Der mehrjährige Prozess, der erst am 1. Januar 1975 formal abgeschlossen wurde, war für größere Kommunen willkommener Anlass, die Stadtgrenzen auszudehnen und territoriale Zugewinne zu erzielen. Für viele kleine, bis dahin selbstständige Kommunen wurde die Reform zum Überlebenskampf. Auch die Selbstständigkeit von Odenthal stand zur Disposition.

In Eikamp trafen drei Grenzen aufeinander

Odenthal galt in der Klassifikation der Zeit als sogenannte A-Gemeinde: Der ländlichen Zone zugeordnet hatte sie zentralörtliche Bedeutung für einen Versorgungsbereich zwischen 10.000 und 20.000 Einwohnern. Doch schon in einer frühen Liste mit 22 Vorschlägen der kommunalen Grenzbereinigungen in Rhein-Berg taucht Odenthal auf: Der Ortsteil Schildgen, der zu diesem Zeitpunkt noch zu Odenthal gehört, ist für das nahe Bergisch Gladbach interessant.

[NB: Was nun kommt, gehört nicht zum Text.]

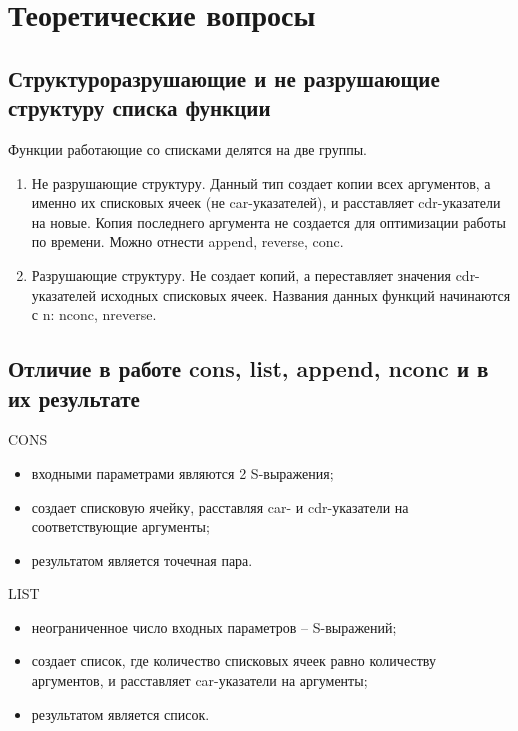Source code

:\documentclass[14pt,a4paper]{scrreprt}
\begin{document}


\thispagestyle{empty}

\chapter{Теоретические вопросы}

\section{Структуроразрушающие и не разрушающие структуру списка функции}

Функции работающие со списками делятся на две группы.
\begin{enumerate}
	\item Не разрушающие структуру. Данный тип создает копии всех аргументов, а именно их списковых ячеек (не car-указателей), и расставляет cdr-указатели на новые. Копия последнего аргумента не создается для оптимизации работы по времени. Можно отнести append, reverse, conc.
	\item Разрушающие структуру. Не создает копий, а переставляет значения cdr-указателей исходных списковых ячеек. Названия данных функций начинаются с n: nconc, nreverse.
\end{enumerate}

\section{Отличие в работе cons, list, append, nconc и в их результате}

CONS
\begin{itemize}
	\item входными параметрами являются 2 S-выражения;
	\item создает списковую ячейку, расставляя car- и cdr-указатели на соответствующие аргументы;
	\item результатом является точечная пара.
\end{itemize}

LIST
\begin{itemize}
	\item неограниченное число входных параметров -- S-выражений;
	\item создает список, где количество списковых ячеек равно количеству аргументов, и расставляет car-указатели на аргументы;
	\item результатом является список.
\end{itemize}
\end{document}
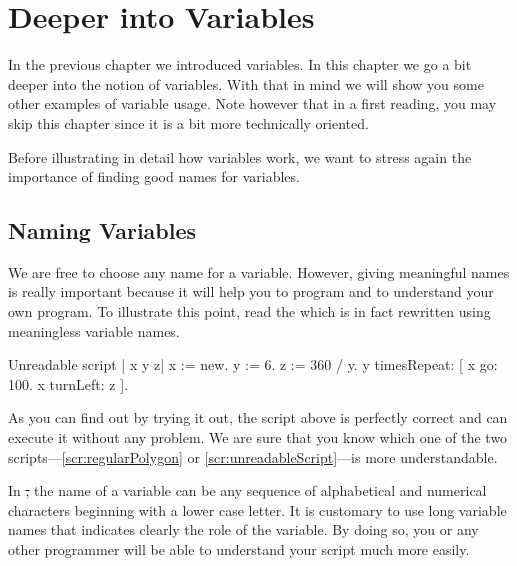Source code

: 
\ifx\wholebook\relax\else



\fi

\chapter{Deeper into Variables}\label{ch:furthervariables}

In the previous chapter we introduced variables. In this chapter we go a bit deeper into the notion of variables. With that in mind we will show you some other examples of variable usage. Note however that in a first reading, you may skip this chapter since it is a bit more technically oriented. 

Before illustrating in detail how variables work, we want to stress again the importance of finding good names for variables. 


\section{Naming Variables}\label{sec:variableNames} 

We are free to choose any name for a variable. However, giving meaningful names is really important because it will help you to program and to understand your own program. To illustrate this point, read the  which is in fact  rewritten using meaningless variable names.

\begin{scriptwithtitle}{Unreadable script}
\label{scr:unreadableScript}
| x y z|
x := \Turtle new.
y := 6.
z := 360 / y.
y timesRepeat: 
      [ x go: 100.
      x turnLeft: z ].
\end{scriptwithtitle}

As you can find out by trying it out, the script above is perfectly correct and \sq can execute it without any problem. We are sure that you know which one of the two
scripts---\ref{scr:regularPolygon} or \ref{scr:unreadableScript}---is
more understandable.

In \st, the name of a variable can be any sequence of alphabetical and
numerical characters beginning with a lower case letter. It is customary to use long variable names that indicates clearly the role of the variable. By doing so, you or any other programmer will be able to understand your script much more easily. 

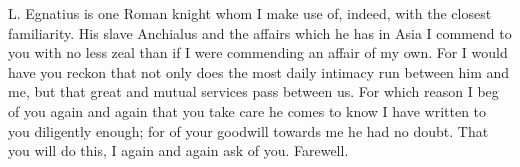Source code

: 

L. Egnatius is one Roman knight whom I make use of, indeed, with the closest familiarity. His slave Anchialus and the affairs which he has in Asia I commend to you with no less zeal than if I were commending an affair of my own. For I would have you reckon that not only does the most daily intimacy run between him and me, but that great and mutual services pass between us. For which reason I beg of you again and again that you take care he comes to know I have written to you diligently enough; for of your goodwill towards me he had no doubt. That you will do this, I again and again ask of you. Farewell.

Auch Eikamp ist strittig. Hier zeigt sich exemplarisch, warum die Gebietsreform angestoßen wurde: Denn im Dorf treffen gleich drei Grenzen aufeinander: Bergisch Gladbach, Odenthal und Bechen (das später zu Kürten kam). Das hat kuriose Folgen, wie ein Zeitungsbericht aus dem Jahr 1967 beweist, der sich im Gemeindearchiv Odenthal erhalten hat.

Wie beim Dominospiel stieß eine Veränderung viele andere an

"Mit einem Bein steht Landwirt Fritz Roth (58) aus dem Dreigemeindedorf Eikamp auf dem Grenzstein, mit dem anderen in Bechen, wo auch sein Hof liegt. Er hat aber auch ein paar Hektar Land in Bergisch Gladbach. Und wenn er tanken will, muss er auf die andere Straßenseite nach Odenthal. Zum Finanzamt fährt er gar nach Wipperfürth."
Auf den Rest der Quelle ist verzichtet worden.